Department of Medicine, McMaster University, Hamilton, Canada. Electronic address: firstname.lastname@example.org. Department of Medicine, McMaster University, Hamilton, Canada. Population Health Research Institute, McMaster University, Hamilton, Canada. Department of Medicine, McMaster University, Hamilton, Canada; Population Health Research Institute, McMaster University, Hamilton, Canada.

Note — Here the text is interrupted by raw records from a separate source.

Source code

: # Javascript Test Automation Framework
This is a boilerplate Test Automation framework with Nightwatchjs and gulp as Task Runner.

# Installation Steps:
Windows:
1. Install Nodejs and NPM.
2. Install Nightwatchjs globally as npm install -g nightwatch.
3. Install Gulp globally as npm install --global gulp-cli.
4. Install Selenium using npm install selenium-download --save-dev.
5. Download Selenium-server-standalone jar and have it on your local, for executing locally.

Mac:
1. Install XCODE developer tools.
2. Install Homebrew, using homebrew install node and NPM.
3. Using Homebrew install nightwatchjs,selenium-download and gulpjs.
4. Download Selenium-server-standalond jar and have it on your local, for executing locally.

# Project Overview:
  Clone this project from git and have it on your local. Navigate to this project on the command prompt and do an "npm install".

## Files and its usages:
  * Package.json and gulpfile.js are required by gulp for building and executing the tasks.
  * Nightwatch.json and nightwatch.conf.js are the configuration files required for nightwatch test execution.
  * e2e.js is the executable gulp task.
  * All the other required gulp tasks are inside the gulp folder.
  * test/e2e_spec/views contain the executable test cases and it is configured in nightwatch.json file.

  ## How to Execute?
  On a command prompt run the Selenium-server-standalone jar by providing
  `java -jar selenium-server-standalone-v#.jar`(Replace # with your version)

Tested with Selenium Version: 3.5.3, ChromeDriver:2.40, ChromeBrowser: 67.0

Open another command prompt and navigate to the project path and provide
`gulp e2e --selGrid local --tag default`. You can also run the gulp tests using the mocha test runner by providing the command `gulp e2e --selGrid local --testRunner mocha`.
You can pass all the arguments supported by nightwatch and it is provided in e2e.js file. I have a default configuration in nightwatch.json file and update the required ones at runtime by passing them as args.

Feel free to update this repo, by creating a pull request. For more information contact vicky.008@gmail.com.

BACKGROUND Antifibrinolytic agents such as tranexamic acid (TXA) are commonly used as adjunctive therapies to prevent and treat excessive bleeding. In non-surgical settings, TXA is known to reduce bleeding related mortality. However, impact of TXA use on thrombosis is uncertain. METHODS We systematically searched the MEDLINE, EMBASE, and CENTRAL databases from January 1985 to August 2018. Studies with the following
characteristics were included: (i) RCT design; (ii) compared systemic (oral or intravenous) TXA for prevention or treatment of bleeding for non-surgical indications and placebo or no TXA, and (iii) reported thrombotic events or mortality. A Mantel-Haenzel, random-effects model was used to calculate risk ratios, and risk of bias was assessed using the Cochrane risk of bias tool. RESULTS Our search identified 22 studies representing 49,538 patients. Those receiving TXA had a significantly lower risk of death from any cause (RR=0.92; 95% CI=0.87-0.98; I(2)=0%). There was no significant increase in the risk of stroke (RR=1.10; 95% CI=0.68-1.78; I(2)=31%), myocardial infarction (RR=0.88; 95% CI=0.43-1.84; I(2)=46%), pulmonary embolism (RR=0.97; 95% CI=0.75-1.26; I(2)=0%), or deep vein thrombosis (RR=0.99; 95% CI=0.70-1.41; I(2)=0%) from use of TXA. The results were similar when restricted to studies at low risk of bias. CONCLUSIONS In our systematic review and meta-analysis, the use of tranexamic acid reduced all-cause mortality without increased risk of venous or arterial thrombotic complications.